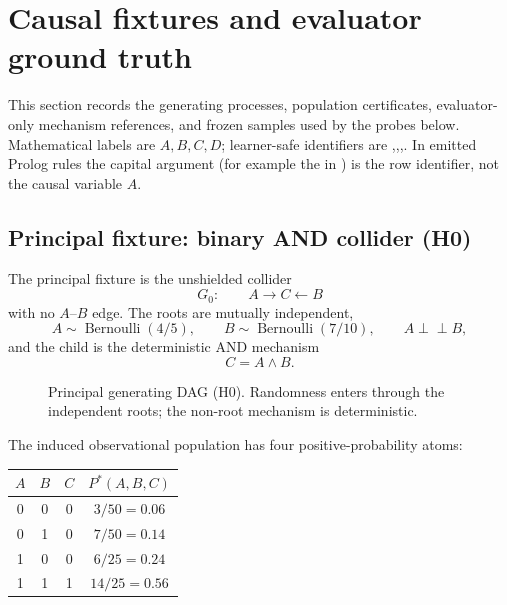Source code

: \documentclass[11pt]{article}
\DeclareRobustCommand{\code}[1]{\texttt{\detokenize{#1}}}
\newcommand{\indep}{\perp\!\!\!\perp}
\begin{document}
\section{Causal fixtures and evaluator ground truth}

This section records the generating processes, population certificates,
evaluator-only mechanism references, and frozen samples used by the probes
below. Mathematical labels are \(A,B,C,D\); learner-safe identifiers are
\code{a},\code{b},\code{c},\code{d}. In emitted Prolog rules the capital
argument (for example the \code{A} in \code{c(A)}) is the row identifier, not
the causal variable \(A\).

\subsection{Principal fixture: binary AND collider (H0)}

The principal fixture is the unshielded collider
\[
G_0:\qquad A\longrightarrow C\longleftarrow B
\]
with no \(A\)--\(B\) edge. The roots are mutually independent,
\[
A\sim\operatorname{Bernoulli}(4/5),
\qquad
B\sim\operatorname{Bernoulli}(7/10),
\qquad
A\indep B,
\]
and the child is the deterministic AND mechanism
\[
C=A\land B.
\]

\begin{figure}[ht]
\centering
{}
\caption{Principal generating DAG (H0). Randomness enters through the
independent roots; the non-root mechanism is deterministic.}
\label{fig:h0-dag}
\end{figure}

The induced observational population has four positive-probability atoms:

\begin{center}
\begin{tabular}{@{}cccc@{}}
\toprule
\(A\) & \(B\) & \(C\) & \(P^\ast(A,B,C)\) \\
\midrule
0 & 0 & 0 & \(3/50=0.06\) \\
0 & 1 & 0 & \(7/50=0.14\) \\
1 & 0 & 0 & \(6/25=0.24\) \\
1 & 1 & 1 & \(14/25=0.56\) \\
\bottomrule
\end{tabular}
\end{center}
\end{document}
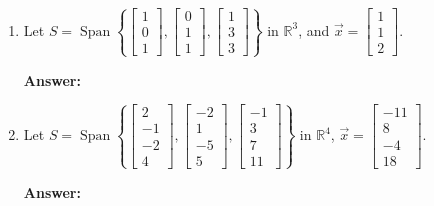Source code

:\documentclass[10pt,letterpaper,final]{report}
\newcommand{\R}{\mathbb{R}}
\DeclareMathOperator{\Span}{Span}
\begin{document}
\begin{enumerate}[label=(\alph*)]
  \item Let $S = \Span \left\{
          \begin{bmatrix}
            1 \\
            0 \\
            1
          \end{bmatrix},
          \begin{bmatrix}
            0 \\
            1 \\
            1
          \end{bmatrix},
          \begin{bmatrix}
            1 \\
            3 \\
            3
          \end{bmatrix}
        \right\}$ in $\R^3$, and $\vec{x} = \begin{bmatrix}
          1 \\
          1 \\
          2
        \end{bmatrix}$.

        \medskip
        \noindent\textbf{Answer:}

        \pagebreak

  \item Let $S = \Span \left\{
          \begin{bmatrix}
            2  \\
            -1 \\
            -2 \\
            4
          \end{bmatrix},
          \begin{bmatrix}
            -2 \\
            1  \\
            -5 \\
            5
          \end{bmatrix},
          \begin{bmatrix}
            -1 \\
            3  \\
            7  \\
            11
          \end{bmatrix}
        \right\}$ in $\R^4$, $\vec{x} = \begin{bmatrix}
          -11 \\
          8   \\
          -4  \\
          18
        \end{bmatrix}$.

        \medskip
        \noindent\textbf{Answer:}
\end{enumerate}
\end{document}
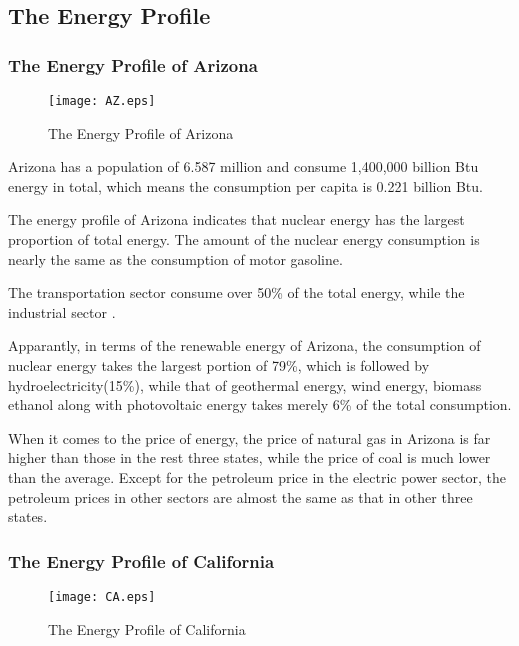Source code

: \newpage
\subsection{The Energy Profile }
\subsubsection{The Energy Profile of Arizona}


\begin{figure}[h]

\centering
\texttt{[image: AZ.eps]}
\caption{The Energy Profile of Arizona} \label{fig:aa}
\end{figure}
\small
Arizona has a population of 6.587 million and  consume 1,400,000 billion Btu energy in total, which means the consumption per capita is 0.221 billion Btu.


The energy profile of Arizona indicates that nuclear energy has the largest proportion of total energy. The amount of the nuclear energy consumption is nearly the same as the consumption of motor gasoline. 


The transportation sector consume over 50\% of the total energy, while the industrial sector .


Apparantly, in terms of  the renewable energy of Arizona, the consumption of nuclear energy takes the largest portion of 79\%, which  is followed by hydroelectricity(15\%), while that of geothermal energy, wind energy, biomass ethanol along with photovoltaic energy  takes merely 6\% of the total consumption.


When it comes to the price of energy, the price of natural gas in Arizona is far higher than those in the rest three states,  while the price of coal is much lower than the average. Except for the petroleum price in the electric power sector, the petroleum prices in other sectors are almost the same as that in other three states.








\newpage
\subsubsection{The Energy Profile of California}

\begin{figure}[h]

\centering
\texttt{[image: CA.eps]}
\caption{The Energy Profile of California} \label{fig:aa}
\end{figure}


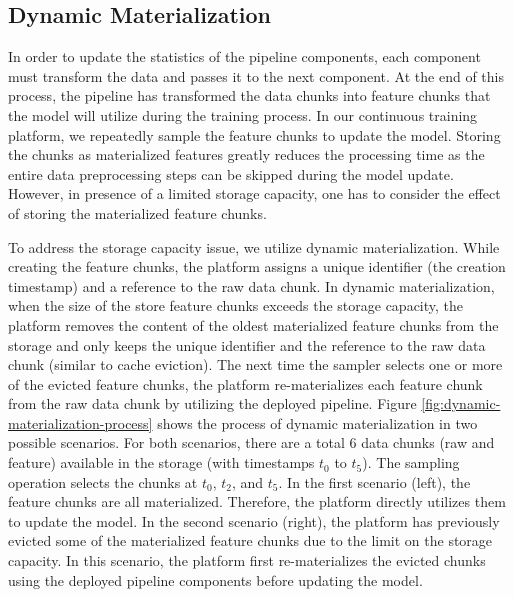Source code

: \subsection{Dynamic Materialization}\label{subsec:dynamic-materialization}
In order to update the statistics of the pipeline components, each component must transform the data and passes it to the next component.
At the end of this process, the pipeline has transformed the data chunks into feature chunks that the model will utilize during the training process.
In our continuous training platform, we repeatedly sample the feature chunks to update the model.
Storing the chunks as materialized features greatly reduces the processing time as the entire data preprocessing steps can be skipped during the model update.
However, in presence of a limited storage capacity, one has to consider the effect of storing the materialized feature chunks.

To address the storage capacity issue, we utilize dynamic materialization.
While creating the feature chunks, the platform assigns a unique identifier (the creation timestamp) and a reference to the raw data chunk.
In dynamic materialization, when the size of the store feature chunks exceeds the storage capacity, the platform removes the content of the oldest materialized feature chunks from the storage and only keeps the unique identifier and the reference to the raw data chunk (similar to cache eviction).
The next time the sampler selects one or more of the evicted feature chunks, the platform re-materializes each feature chunk from the raw data chunk by utilizing the deployed pipeline.
Figure \ref{fig:dynamic-materialization-process} shows the process of dynamic materialization in two possible scenarios.
For both scenarios, there are a total 6 data chunks (raw and feature) available in the storage (with timestamps $t_0$ to $t_5$).
The sampling operation selects the chunks at $t_0$, $t_2$, and $t_5$.
In the first scenario (left), the feature chunks are all materialized.
Therefore, the platform directly utilizes them to update the model.
In the second scenario (right), the platform has previously evicted some of the materialized feature chunks due to the limit on the storage capacity.
In this scenario, the platform first re-materializes the evicted chunks using the deployed pipeline components before updating the model.

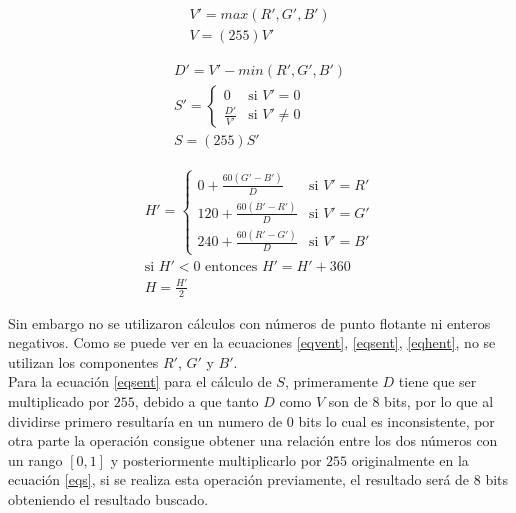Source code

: \documentclass[twoside,spanish,ESP,MSc]{plantillaLabUPV}
\theoremstyle{definition}
\begin{document}
\begin{equation} \label{eqv}
\begin{gathered}
V'= max(R',G',B')\\
V = (255)V'
\end{gathered}
\end{equation}

\begin{equation} \label{eqs}
\begin{gathered}
D' = V' - min(R',G',B') \\
S' = \left \{ \begin{matrix} 
				0 & \mbox{si } V' = 0 \\
				\frac{D'}{V'} & \mbox{si }V' \neq 0
			  \end{matrix}\right. \\
S = (255)S'
\end{gathered}
\end{equation}

\begin{equation}\label{eqh}
\begin{gathered}
{ H' = \left \{ \begin{matrix} 0 + \frac{60(G'-B')}{D} & \mbox{si }V'=R'
	\\ 120 + \frac{60(B'-R')}{D} & \mbox{si } V'=G'
	\\ 240 + \frac{60(R'-G')} {D} & \mbox{si }V'=B'\end{matrix}\right. } \\
\mbox{si } H' < 0 \mbox{ entonces } H' = H' + 360 \\
H = \frac{H'}{2}
\end{gathered}
\end{equation}

Sin embargo no se utilizaron cálculos con números de punto flotante ni enteros negativos. Como se puede ver en la ecuaciones \ref{eqvent}, \ref{eqsent}, \ref{eqhent}, no se utilizan los componentes $R'$, $G'$ y $B'$. \\

Para la ecuación \ref{eqsent} para el cálculo de $S$, primeramente $D$ tiene que ser multiplicado por $255$, debido a que tanto $D$ como $V$ son de 8 bits, por lo que al dividirse primero resultaría en un numero de $0$ bits lo cual es inconsistente, por otra parte la operación consigue obtener una relación entre los dos números con un rango $[0,1]$ y posteriormente multiplicarlo por $255$ originalmente en la ecuación \ref{eqs}, si se realiza esta operación previamente, el resultado será de 8 bits obteniendo el resultado buscado. \\
\end{document}

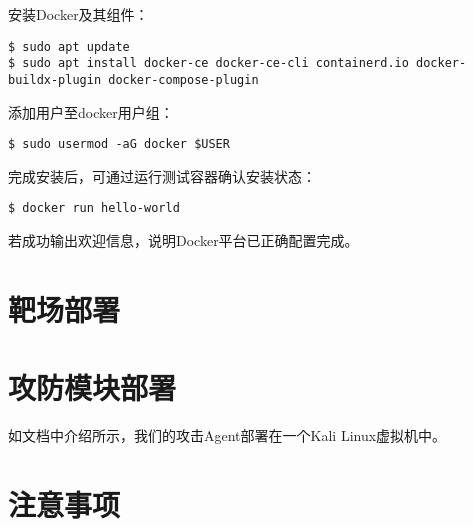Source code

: \documentclass[lang=cn,10pt]{elegantbook}
\begin{document}
安装Docker及其组件：

\begin{verbatim}
$ sudo apt update
$ sudo apt install docker-ce docker-ce-cli containerd.io docker-buildx-plugin docker-compose-plugin
\end{verbatim}

添加用户至docker用户组：

\begin{verbatim}
$ sudo usermod -aG docker $USER
\end{verbatim}

完成安装后，可通过运行测试容器确认安装状态：

\begin{verbatim}
$ docker run hello-world
\end{verbatim}

若成功输出欢迎信息，说明Docker平台已正确配置完成。


\section{靶场部署}


\section{攻防模块部署}

如文档中介绍所示，我们的攻击Agent部署在一个Kali Linux虚拟机中。

\section{注意事项}





\end{document}
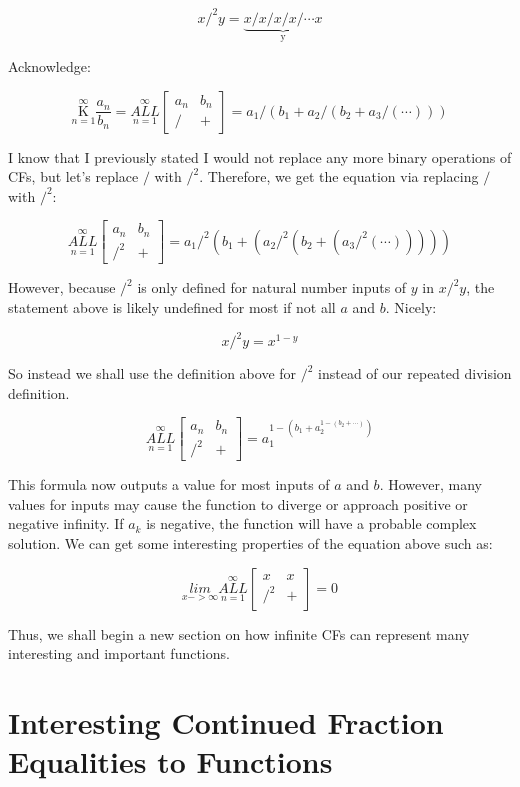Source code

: \documentclass{article}
\begin{document}
$$x/^2y = \underbrace{x/x/x/x/ \cdots x}_\text{y}$$

Acknowledge:

$$\underset{n=1}{\overset{\infty}{ \mathrm K}} \frac{a_n}{b_n} = \underset{n=1}{\overset{\infty}{ALL}} \begin{bmatrix}
a_n & b_n \\
/ & +
\end{bmatrix} = a_1 / (b_1 + a_2 / ( b_2 + a_3 / ( \cdots )))$$

I know that I previously stated I would not replace any more binary operations of CFs, but let’s replace $/$ with $/^2$. Therefore, we get the equation via replacing $/$ with $/^2$:

$$\underset{n=1}{\overset{\infty}{ALL}} \begin{bmatrix}
a_n & b_n \\
/^2 & +
\end{bmatrix} = a_1 /^2 (b_1 + (a_2 /^2 (b_2 + (a_3 /^2 ( \cdots )))))$$

However, because $/^2$ is only defined for natural number inputs of $y$ in $x/^2y$, the statement above is likely undefined for most if not all $a$ and $b$. Nicely:
 
$$x /^2 y = x^{1-y}$$

So instead we shall use the definition above for $/^2$ instead of our repeated division definition.

$$\underset{n=1}{\overset{\infty}{ALL}} \begin{bmatrix}
a_n & b_n \\
/^2 & +
\end{bmatrix} = a_1^{1-(b_1+a_2^{1-(b_2+\cdots)})}$$

This formula now outputs a value for most inputs of $a$ and $b$. However, many values for inputs may cause the function to diverge or approach positive or negative infinity. If $a_k$ is negative, the function will have a probable complex solution. We can get some interesting properties of the equation above such as:

$$\underset{x->\infty}{lim} \underset{n=1}{\overset{\infty}{ALL}} \begin{bmatrix}
x & x \\
/^2 & +
\end{bmatrix} = 0$$

Thus, we shall begin a new section on how infinite CFs can represent many interesting and important functions.

\section{Interesting Continued Fraction Equalities to Functions}
\end{document}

Exercise description:
Of the lines in the data, report each one containing the string "many".

Result of the task:
This formula now outputs a value for most inputs of $a$ and $b$. However, many values for inputs may cause the function to diverge or approach positive or negative infinity. If $a_k$ is negative, the function will have a probable complex solution. We can get some interesting properties of the equation above such as:
Thus, we shall begin a new section on how infinite CFs can represent many interesting and important functions.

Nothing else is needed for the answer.